Video Game Composer Quick Looks: Tetsuya Shibata

DJ Blazkowicz again, and its time once again for a look at the talent at work on the music of video gaming. Today’s entry is on Tetsuya Shibata, a Japanese composer often associated with the Publisher Capcom, and creator of over 20 musical scores. Tetsuya Shibata has worked on Resident Evil, Darkstalkers, and my personal favorite, (apply echo sound effect) Devil May Cry.

As is tradition here in this newly established bi-monthly series, let’s slow down for a second and take a look at our composer’s work before we go any further. Note that Shibata himself claims to concentrate on variety in his video game original soundtracks, so if one puts you off consider giving another a try!

Here we have examples of some fast paced yet also laid back grooves, some vaunting orchestral tracks, and of course, the glorious rock edge of Devils Never Cry. Shibata covers a wide variety of styles, but his musical interests generally trend towards Jazz, Rock, and Classical. Shibata has been vocal in the past about variety in soundtracks, expressing a desire for other composers to push themselves to produce a broader soundscape for the medium.

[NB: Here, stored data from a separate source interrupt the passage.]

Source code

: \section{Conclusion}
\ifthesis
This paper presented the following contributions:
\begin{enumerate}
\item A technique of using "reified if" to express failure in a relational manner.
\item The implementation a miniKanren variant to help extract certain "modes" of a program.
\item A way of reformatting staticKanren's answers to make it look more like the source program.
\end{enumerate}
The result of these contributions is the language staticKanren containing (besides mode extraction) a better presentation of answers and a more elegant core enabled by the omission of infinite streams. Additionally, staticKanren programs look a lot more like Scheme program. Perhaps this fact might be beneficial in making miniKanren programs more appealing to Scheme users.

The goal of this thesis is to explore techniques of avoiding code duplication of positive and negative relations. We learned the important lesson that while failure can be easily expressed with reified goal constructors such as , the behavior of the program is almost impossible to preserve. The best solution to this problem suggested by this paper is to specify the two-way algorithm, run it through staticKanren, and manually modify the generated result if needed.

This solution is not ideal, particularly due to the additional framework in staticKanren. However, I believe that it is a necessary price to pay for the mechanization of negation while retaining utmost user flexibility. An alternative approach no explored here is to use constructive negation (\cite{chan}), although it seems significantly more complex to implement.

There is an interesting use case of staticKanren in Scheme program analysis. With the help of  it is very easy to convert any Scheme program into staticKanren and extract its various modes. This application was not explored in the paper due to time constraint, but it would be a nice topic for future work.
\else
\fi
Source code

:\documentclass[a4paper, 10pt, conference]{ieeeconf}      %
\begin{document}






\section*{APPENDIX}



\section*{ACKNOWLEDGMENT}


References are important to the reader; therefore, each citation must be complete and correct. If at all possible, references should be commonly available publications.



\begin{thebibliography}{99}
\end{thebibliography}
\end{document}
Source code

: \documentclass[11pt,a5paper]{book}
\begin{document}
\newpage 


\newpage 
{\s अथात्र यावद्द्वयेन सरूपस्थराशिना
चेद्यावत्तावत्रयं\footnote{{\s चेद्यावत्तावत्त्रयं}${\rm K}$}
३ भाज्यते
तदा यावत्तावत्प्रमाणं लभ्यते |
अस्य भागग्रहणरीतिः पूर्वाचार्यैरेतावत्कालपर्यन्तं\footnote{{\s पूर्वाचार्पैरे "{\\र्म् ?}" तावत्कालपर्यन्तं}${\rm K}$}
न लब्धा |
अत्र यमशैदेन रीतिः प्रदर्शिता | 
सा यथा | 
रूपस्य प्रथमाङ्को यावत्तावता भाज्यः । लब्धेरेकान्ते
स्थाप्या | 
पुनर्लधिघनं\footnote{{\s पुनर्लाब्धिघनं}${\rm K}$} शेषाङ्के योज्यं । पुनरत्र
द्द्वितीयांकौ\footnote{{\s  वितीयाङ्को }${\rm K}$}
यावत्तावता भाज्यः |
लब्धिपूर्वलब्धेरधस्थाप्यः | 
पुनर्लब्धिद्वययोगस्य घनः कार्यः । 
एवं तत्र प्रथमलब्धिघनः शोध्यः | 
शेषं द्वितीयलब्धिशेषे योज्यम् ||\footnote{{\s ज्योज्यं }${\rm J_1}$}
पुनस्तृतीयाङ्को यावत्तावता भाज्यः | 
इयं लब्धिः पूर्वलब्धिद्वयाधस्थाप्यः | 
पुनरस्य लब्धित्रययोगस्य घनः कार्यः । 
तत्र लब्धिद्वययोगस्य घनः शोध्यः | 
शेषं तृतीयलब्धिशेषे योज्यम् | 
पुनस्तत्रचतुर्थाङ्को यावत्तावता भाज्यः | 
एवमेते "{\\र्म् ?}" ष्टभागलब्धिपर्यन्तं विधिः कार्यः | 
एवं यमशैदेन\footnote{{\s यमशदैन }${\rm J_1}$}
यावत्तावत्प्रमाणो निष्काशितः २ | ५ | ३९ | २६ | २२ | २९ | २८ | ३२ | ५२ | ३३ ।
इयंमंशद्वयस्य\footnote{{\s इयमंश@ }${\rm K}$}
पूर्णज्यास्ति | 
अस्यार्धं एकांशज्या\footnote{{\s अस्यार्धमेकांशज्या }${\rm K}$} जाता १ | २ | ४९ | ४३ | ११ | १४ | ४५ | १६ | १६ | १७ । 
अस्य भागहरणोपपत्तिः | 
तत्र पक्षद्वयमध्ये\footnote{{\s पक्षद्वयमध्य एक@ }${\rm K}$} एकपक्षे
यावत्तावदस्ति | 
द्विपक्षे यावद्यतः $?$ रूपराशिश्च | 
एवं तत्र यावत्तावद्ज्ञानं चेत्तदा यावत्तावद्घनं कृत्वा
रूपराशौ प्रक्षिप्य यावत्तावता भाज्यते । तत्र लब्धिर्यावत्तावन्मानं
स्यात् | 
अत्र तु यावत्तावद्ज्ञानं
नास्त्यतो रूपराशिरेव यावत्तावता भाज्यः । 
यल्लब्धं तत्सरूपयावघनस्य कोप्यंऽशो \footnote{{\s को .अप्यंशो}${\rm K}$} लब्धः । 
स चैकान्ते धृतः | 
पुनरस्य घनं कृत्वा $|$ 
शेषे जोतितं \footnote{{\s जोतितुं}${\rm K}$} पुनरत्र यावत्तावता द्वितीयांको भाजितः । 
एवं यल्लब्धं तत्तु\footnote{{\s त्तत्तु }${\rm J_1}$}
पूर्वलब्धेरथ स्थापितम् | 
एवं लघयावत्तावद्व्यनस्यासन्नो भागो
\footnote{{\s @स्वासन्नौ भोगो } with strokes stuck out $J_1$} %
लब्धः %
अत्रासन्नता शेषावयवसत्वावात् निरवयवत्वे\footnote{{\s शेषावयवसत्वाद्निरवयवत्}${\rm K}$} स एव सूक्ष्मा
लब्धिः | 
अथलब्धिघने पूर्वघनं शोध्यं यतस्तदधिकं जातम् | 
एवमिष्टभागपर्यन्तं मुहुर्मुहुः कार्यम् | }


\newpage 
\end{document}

Born in Osaka, Japan, Shibata credits his mother, herself a singer and music teacher, for giving him his start in composition. In his youth, Shibata listened to wealth of classical music, transitioning into Brit Pop in middle school, hard rock in high school, and finally jazz in his college years. Shibata exited college with a desire to compose, and friends and family directed him towards the video game industry, specifically Capcom’s Sound Management Section in 1997. The new composer proceeded to work on the Monster Hunter series, before proceeding to the hardest project of his career, Devil May Cry 3: Dante’s Awakening, in which he took over all sound production. Here Shibata chose to replace electronic tracks with vocal ones, in the belief that the extra time and texture would allow the songs to stand out among their contemporaries. During interviews towards the tail end of his career as a video game soundtrack composer, Shibata looked forward to a future where video game music would surpass that of film, becoming a work of greater skill and complexity.

Eventually, Shibata felt stifled by the video game industry, and expressed a desire to pursue music composition in a range of mediums beyond gaming, such as film and television. The composer created Unique Note, a music company that has since worked on musicals and television shows, but also did work for the genre bending role-playing game Half-Minute Hero, and soundtracks for the PSP game Fullmetal Alchemist: Senka wo Takuseshi Mono. He continues to work at Unique Note to this day. That’s it for Tetsuya Shibata and by extension, this entry of Quick Looks! Next up we’ll be studying up on the composer for Silent Hill, Akira Yamaoka. Until then, try not to get lost in the fog, and stay away from any abandoned cities, alright?